Which mean the Pentagon was stuck, for a time. The military couldn’t replace the old CDL waveform with something encryptable until the Rovers — and the radio transmitters aboard the Predators — could handle such a signal.

Eventually, the Rovers began to be swapped out for newer models. The latest version, the “Tactical Rover,” (.pdf) is about the size of an old-school mobile phone. It can use both the Advanced Encryption Standard an the triple-Data Encryption Standard to secure video feeds. There are now about a thousand of the units in the military’s hands.

And now, the Predators and Reapers are starting to get enhanced radios, too. “The fleet-wide upgrade begins later this year and carries on for several years,” says Maj. Mary Danner-Jones, an Air Force spokesperson. The service is spending $12 million on crypto-enabled Vortex transceivers (.pdf).
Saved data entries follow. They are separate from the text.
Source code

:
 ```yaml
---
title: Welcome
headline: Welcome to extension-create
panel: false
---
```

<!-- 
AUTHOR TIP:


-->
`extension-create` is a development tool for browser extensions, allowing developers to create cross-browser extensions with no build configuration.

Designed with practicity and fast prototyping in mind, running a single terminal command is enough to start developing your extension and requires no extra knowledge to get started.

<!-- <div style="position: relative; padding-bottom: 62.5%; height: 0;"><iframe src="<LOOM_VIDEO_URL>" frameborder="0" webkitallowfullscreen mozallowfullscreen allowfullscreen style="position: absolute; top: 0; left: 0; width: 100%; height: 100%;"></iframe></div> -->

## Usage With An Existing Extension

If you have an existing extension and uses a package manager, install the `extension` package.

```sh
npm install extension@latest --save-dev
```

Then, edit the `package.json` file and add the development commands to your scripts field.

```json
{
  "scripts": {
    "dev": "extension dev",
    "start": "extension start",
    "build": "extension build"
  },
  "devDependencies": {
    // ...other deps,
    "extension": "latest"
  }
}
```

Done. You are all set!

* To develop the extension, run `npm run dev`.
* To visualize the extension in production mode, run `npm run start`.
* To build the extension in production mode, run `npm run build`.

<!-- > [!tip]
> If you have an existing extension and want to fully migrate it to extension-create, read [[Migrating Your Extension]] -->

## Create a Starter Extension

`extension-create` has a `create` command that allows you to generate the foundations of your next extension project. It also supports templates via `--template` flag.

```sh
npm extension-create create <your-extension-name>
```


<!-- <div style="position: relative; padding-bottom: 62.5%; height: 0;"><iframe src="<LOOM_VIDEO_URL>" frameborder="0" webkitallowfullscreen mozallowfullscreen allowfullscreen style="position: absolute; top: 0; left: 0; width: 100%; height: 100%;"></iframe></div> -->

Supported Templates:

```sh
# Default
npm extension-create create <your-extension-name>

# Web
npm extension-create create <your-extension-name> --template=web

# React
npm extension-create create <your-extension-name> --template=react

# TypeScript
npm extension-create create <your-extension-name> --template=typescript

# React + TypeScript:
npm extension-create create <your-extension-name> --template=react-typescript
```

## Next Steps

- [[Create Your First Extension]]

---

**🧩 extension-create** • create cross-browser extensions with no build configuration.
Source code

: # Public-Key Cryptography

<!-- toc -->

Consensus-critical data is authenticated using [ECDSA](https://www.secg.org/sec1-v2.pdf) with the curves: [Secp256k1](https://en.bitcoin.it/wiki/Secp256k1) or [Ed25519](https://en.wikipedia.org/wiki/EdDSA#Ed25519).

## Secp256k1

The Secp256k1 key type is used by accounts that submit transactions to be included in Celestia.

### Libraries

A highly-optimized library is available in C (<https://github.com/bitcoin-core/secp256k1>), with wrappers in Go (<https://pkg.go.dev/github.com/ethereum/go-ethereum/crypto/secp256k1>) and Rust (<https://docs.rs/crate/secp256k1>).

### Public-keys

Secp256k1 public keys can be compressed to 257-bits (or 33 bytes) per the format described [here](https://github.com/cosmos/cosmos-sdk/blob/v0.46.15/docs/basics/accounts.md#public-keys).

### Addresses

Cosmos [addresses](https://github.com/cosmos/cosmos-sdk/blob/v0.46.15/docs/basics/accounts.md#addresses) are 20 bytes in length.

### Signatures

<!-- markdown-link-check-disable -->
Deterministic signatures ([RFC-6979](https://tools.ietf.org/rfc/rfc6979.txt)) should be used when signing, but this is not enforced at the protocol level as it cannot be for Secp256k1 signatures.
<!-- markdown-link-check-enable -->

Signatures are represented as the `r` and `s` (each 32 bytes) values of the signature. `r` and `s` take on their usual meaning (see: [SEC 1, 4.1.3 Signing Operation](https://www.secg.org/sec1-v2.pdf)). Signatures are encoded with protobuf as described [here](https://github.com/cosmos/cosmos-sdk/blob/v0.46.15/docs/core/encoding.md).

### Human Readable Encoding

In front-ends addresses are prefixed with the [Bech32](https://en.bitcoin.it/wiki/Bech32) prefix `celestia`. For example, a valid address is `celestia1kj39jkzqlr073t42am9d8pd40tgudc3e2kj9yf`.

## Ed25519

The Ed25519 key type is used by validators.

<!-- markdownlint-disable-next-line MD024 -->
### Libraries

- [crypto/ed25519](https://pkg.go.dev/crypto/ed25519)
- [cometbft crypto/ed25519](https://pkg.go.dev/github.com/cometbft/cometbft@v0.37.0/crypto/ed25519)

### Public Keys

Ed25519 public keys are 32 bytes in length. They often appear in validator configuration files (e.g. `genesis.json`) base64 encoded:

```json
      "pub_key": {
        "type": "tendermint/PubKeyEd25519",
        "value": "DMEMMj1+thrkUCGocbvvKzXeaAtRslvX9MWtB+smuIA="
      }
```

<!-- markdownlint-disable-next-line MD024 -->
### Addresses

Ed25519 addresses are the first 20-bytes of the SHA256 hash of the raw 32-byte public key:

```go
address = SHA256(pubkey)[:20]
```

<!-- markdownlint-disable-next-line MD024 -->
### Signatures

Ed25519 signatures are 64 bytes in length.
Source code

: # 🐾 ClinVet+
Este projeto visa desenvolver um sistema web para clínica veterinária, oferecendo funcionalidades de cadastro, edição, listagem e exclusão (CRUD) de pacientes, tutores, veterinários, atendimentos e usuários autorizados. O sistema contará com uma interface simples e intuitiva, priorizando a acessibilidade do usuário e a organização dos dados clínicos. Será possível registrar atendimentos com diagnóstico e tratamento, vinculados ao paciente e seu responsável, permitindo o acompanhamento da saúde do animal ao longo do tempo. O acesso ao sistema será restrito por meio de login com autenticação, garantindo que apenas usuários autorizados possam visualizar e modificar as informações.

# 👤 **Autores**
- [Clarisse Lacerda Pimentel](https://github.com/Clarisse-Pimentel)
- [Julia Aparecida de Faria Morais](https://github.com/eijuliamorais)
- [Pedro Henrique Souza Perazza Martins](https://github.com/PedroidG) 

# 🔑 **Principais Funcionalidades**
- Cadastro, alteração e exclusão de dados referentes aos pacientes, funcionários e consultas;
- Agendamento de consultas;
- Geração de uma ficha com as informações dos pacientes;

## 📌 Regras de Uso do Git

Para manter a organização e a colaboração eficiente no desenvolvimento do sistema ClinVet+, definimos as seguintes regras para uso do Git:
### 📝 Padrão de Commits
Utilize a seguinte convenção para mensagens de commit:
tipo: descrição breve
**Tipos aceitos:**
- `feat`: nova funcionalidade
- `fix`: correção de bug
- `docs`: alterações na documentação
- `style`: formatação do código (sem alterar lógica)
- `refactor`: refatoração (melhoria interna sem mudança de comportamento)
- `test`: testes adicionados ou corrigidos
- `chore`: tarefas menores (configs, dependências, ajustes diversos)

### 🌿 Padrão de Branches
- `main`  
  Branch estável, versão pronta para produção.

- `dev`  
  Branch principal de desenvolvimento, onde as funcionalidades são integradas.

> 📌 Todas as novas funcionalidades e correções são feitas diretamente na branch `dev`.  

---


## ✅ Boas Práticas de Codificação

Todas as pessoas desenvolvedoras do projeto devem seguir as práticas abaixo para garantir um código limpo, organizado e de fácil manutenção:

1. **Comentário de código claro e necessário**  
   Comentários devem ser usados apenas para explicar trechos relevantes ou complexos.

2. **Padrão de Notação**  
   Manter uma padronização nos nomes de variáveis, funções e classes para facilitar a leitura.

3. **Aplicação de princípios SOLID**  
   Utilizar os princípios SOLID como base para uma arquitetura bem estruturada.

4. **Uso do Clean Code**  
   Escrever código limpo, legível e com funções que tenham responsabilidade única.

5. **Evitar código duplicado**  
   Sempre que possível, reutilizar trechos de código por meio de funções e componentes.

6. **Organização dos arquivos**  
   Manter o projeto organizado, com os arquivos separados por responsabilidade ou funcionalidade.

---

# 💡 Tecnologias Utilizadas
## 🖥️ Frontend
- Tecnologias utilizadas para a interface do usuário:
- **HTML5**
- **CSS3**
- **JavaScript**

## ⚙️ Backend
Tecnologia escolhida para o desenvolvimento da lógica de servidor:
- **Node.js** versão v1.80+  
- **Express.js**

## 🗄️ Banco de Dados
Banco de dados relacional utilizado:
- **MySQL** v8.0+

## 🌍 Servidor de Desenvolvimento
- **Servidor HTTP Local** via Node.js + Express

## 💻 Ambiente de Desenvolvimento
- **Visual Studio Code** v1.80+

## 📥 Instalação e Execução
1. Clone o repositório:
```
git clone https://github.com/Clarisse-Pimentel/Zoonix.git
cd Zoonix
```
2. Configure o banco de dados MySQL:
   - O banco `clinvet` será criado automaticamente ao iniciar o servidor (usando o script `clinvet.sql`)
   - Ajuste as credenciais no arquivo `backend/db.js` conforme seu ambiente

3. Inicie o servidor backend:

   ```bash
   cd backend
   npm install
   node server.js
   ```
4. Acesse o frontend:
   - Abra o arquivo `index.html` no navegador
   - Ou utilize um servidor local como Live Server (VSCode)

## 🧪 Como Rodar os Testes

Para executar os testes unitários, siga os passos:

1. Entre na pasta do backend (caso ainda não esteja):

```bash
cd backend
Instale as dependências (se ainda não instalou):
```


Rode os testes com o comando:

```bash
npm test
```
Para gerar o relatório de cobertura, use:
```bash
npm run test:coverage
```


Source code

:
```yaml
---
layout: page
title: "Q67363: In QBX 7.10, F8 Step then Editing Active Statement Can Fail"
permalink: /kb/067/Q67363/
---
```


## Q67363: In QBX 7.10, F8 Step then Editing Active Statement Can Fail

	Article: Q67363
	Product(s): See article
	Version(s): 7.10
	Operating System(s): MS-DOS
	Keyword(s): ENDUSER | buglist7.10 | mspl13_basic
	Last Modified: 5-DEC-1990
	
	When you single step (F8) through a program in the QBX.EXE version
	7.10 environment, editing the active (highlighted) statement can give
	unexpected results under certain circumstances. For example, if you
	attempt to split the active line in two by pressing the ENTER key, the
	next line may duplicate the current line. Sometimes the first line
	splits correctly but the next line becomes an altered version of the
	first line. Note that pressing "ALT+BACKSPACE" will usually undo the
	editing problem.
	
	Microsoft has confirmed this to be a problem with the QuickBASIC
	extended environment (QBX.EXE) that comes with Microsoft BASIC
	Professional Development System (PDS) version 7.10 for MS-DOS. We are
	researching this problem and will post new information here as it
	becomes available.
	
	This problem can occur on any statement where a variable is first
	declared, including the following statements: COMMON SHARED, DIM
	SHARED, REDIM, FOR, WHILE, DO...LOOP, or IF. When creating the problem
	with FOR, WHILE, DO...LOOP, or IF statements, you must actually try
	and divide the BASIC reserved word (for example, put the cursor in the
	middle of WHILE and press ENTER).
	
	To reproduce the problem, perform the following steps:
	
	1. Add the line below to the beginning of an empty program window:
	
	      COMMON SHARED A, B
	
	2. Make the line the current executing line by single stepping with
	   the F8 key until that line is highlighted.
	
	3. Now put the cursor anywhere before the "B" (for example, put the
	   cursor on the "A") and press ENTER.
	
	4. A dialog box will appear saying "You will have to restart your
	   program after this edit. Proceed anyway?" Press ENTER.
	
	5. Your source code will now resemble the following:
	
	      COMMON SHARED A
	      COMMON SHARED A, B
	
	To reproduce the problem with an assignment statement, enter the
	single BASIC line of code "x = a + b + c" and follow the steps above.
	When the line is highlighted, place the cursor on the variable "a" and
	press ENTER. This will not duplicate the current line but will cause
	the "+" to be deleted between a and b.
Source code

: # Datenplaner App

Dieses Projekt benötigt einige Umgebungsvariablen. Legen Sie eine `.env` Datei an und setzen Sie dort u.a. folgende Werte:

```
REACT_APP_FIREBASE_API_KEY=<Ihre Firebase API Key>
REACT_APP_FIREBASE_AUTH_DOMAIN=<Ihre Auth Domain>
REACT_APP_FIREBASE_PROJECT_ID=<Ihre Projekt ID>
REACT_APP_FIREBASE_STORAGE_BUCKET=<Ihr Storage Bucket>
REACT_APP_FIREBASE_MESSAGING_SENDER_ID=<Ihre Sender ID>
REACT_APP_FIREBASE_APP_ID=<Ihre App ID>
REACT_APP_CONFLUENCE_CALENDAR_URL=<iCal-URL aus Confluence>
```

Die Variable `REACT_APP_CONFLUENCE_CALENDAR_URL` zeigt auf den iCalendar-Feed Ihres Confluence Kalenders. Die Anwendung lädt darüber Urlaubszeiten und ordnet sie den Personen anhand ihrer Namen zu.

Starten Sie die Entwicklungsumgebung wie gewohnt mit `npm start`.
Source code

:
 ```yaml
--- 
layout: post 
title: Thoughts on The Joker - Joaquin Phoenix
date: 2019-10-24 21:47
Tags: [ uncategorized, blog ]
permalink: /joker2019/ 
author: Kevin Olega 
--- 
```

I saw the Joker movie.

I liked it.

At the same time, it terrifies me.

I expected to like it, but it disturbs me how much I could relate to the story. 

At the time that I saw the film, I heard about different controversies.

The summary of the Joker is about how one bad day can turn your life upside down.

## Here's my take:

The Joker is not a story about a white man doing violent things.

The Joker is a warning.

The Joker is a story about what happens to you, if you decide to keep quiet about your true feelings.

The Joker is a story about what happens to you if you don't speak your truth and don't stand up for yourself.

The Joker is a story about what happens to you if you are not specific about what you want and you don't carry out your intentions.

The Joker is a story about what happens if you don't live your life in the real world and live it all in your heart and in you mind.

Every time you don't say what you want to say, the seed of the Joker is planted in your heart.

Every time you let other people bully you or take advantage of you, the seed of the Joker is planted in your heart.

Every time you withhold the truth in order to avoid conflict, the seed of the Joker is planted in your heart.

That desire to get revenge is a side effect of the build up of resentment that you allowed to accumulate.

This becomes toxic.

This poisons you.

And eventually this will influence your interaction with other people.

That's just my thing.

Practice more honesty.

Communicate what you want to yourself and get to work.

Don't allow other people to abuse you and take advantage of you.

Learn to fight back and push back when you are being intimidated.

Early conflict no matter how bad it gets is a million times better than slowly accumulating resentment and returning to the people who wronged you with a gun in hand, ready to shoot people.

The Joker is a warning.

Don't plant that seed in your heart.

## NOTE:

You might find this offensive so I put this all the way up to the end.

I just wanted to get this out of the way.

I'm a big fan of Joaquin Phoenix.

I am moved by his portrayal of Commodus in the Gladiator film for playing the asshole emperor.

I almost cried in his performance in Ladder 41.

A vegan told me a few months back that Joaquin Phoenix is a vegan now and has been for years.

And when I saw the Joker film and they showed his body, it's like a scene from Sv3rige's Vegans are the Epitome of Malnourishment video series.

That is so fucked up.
That’s allowing a new, hardened waveform to be introduced throughout the Predator and Reaper fleet. The Air Force recently gave Predator-maker General Atomics Aeronautical Systems a $26 million contract to retrofit its drone cockpits to accept the carrier signal, among other enhancements.

The question is why hasn’t this happened sooner. After all, the Navy installed multiple layers of encryption in their ’bots some time ago. Navy spokesman Jamie Cosgrove tells Danger Room that “the vast majority” of naval drones are encrypted –  “and have been since development.”

One source who works on developing Navy UAVs, but is not authorized the speak on the record, explains why: ”Standard unencrypted video is basically a broadcast to whoever can figure out the right carrier frequency, so essentially, we are simulcasting to battlefield commanders and the opposing force. If that opposing force knows we can see them and from where, they can take better evasive maneuvers.”

It’s possible that none of the militants America is trying today are as sophisticated as the ones who intercepted that drone video in 2008. It’s possible that the value of such footage-from-above is so fleeting that extremists have never again bothered to grab it. But it’s worth noting that Predator and Reaper video is considered by the U.S. military to be classified information. And when U.S. commanders on the ground get into a firefight, the first call they usually make is for a drone, so they can take a look at the battlefield through the eyes of a drone.